De ce côté-ci le film tient ses promesses. Tenet nous livre de l’action de haute volée, donnant lieu à des scènes déconcertantes en ce qu’elles bousculent nos habitudes et qui donnent le vertige par le travail et l’ingéniosité nécessaire pour filmer et monter tout cela en un tout cohérent. Nolan introduit dans un univers aux règles renversées et nous gratifie de très belles images.

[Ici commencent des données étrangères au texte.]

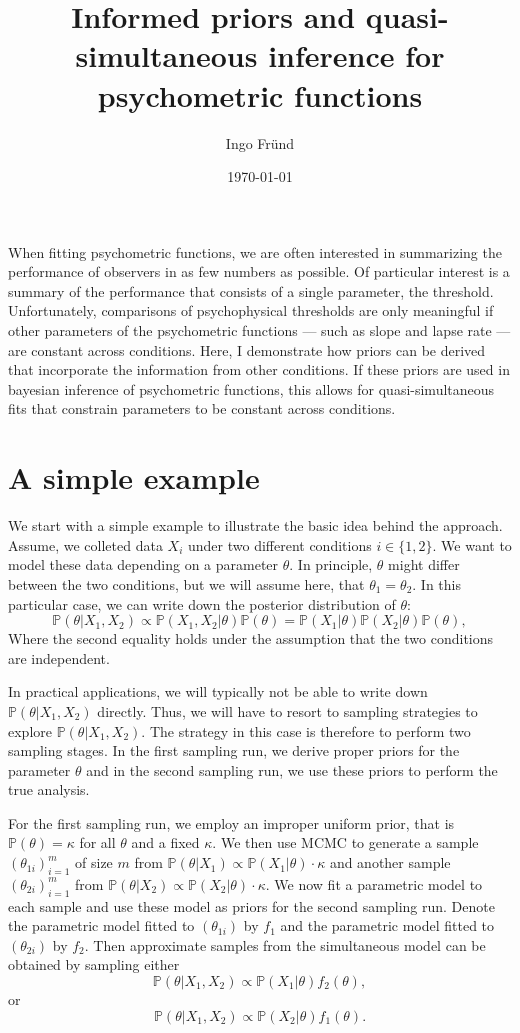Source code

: \documentclass[a4paper,11pt]{scrartcl}
\title{Informed priors and quasi-simultaneous inference for psychometric functions}
\author{Ingo Fründ}
\date{\today}
\def\prob{\mathbb{P}}
\begin{document}
\maketitle
When fitting psychometric functions, we are often interested in summarizing the performance of observers in as few numbers as possible.
Of particular interest is a summary of the performance that consists of a single parameter, the threshold.
Unfortunately, comparisons of psychophysical thresholds are only meaningful if other parameters of the psychometric functions --- such as slope and lapse rate --- are constant across conditions.
Here, I demonstrate how priors can be derived that incorporate the information from other conditions.
If these priors are used in bayesian inference of psychometric functions, this allows for quasi-simultaneous fits that constrain parameters to be constant across conditions.

\section{A simple example}

We start with a simple example to illustrate the basic idea behind the approach.
Assume, we colleted data $X_i$ under two different conditions $i\in\{1,2\}$.
We want to model these data depending on a parameter $\theta$.
In principle, $\theta$ might differ between the two conditions, but we will assume here, that $\theta_1=\theta_2$.
In this particular case, we can write down the posterior distribution of $\theta$:
%
$$
\prob(\theta|X_1,X_2) \propto \prob(X_1,X_2|\theta) \prob(\theta) = \prob(X_1|\theta)\prob(X_2|\theta)\prob(\theta),
$$
%
Where the second equality holds under the assumption that the two conditions are independent.

In practical applications, we will typically not be able to write down $\prob(\theta|X_1,X_2)$ directly.
Thus, we will have to resort to sampling strategies to explore $\prob(\theta|X_1,X_2)$.
The strategy in this case is therefore to perform two sampling stages.
In the first sampling run, we derive proper priors for the parameter $\theta$ and in the second sampling run, we use these priors to perform the true analysis.

For the first sampling run, we employ an improper uniform prior, that is $\prob(\theta)=\kappa$ for all $\theta$ and a fixed $\kappa$.
We then use MCMC to generate a sample $(\theta_{1i})_{i=1}^m$ of size $m$ from $\prob(\theta|X_1)\propto\prob(X_1|\theta)\cdot\kappa$ and another sample
$(\theta_{2i})_{i=1}^m$ from $\prob(\theta|X_2)\propto\prob(X_2|\theta)\cdot\kappa$.
We now fit a parametric model to each sample and use these model as priors for the second sampling run.
Denote the parametric model fitted to $(\theta_{1i})$ by $f_1$ and the parametric model fitted to $(\theta_{2i})$ by $f_2$.
Then approximate samples from the simultaneous model can be obtained by sampling either
%
$$
\prob(\theta|X_1,X_2) \propto\prob(X_1|\theta)f_2(\theta),
$$
%
or
%
$$
\prob(\theta|X_1,X_2) \propto\prob(X_2|\theta)f_1(\theta).
$$
%
\end{document}
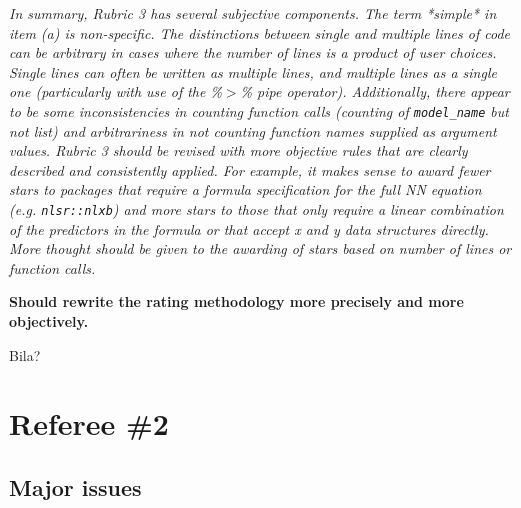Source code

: \documentclass[12pt]{article}
\newcommand{\code}{\texttt}
\newcommand{\red}[1]{{\color{red}#1}}
\begin{document}
\begin{enumerate}
\textit{
In summary, Rubric 3 has several subjective components.  The term *simple* in item (a) is non-specific.  
The distinctions between single and multiple lines of code can be arbitrary in cases where the number of lines is a product of user choices.  
Single lines can often be written as multiple lines, and multiple lines as a single one (particularly with use of the \%$>$\% pipe operator).  
Additionally, there appear to be some inconsistencies in counting function calls (counting of \code{model\_name}  but not list) 
and arbitrariness in not counting function names supplied as argument values. 
Rubric 3 should be revised with more objective rules that are clearly described and consistently applied.  
For example, it makes sense to award fewer stars to packages that require a formula specification for the full NN equation 
(e.g. \code{nlsr::nlxb}) and more stars to those that only require a linear combination of the predictors in the formula or that 
accept x and y data structures directly.  
More thought should be given to the awarding of stars based on number of lines or function calls.
}

\textbf{Should rewrite the rating methodology more precisely and more objectively.}

\red{Bila?}


\end{enumerate}

\newpage
\section{Referee \#2}\label{referee2}

\subsection*{Major issues}
\end{document}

D’un autre côté, le jusqu’au-boutisme de ce dernier dans sa volonté de développer de manière logique les conséquences de l’idée fondatrice du film rend tout cela très complexe à appréhender. Du moins en un seul visionnage. Ce qui va jusqu’à rendre incompréhensibles plusieurs scènes d’action à partir du milieu du film. Paradoxalement, alors qu’un des personnages, semblant s’adresser au spectateur, recommande de « ne pas essayer de comprendre mais ressentir », Tenet est un film sacrément exigeant. Trop à mon goût en tout cas. Plus tard dans le film, un autre personnage va demander au protagoniste de « penser de manière moins linéaire ». Faut-il y voir contradiction ? En tout cas, ces deux répliques illustrent les tensions qui parcourent l’intention du film. De la même manière, le film va très vite, nous transportant d’une situation à une autre tout en nous expliquant à toute vitesse et avec de nombreux détails les enjeux de la prochaine baston ou braquage. Là encore, Tenet n’est pas spécialement généreux avec le spectateur qui se trouve contraint de tout assimiler en très peu de temps. Et cela au détriment du plaisir en cours de visionnage.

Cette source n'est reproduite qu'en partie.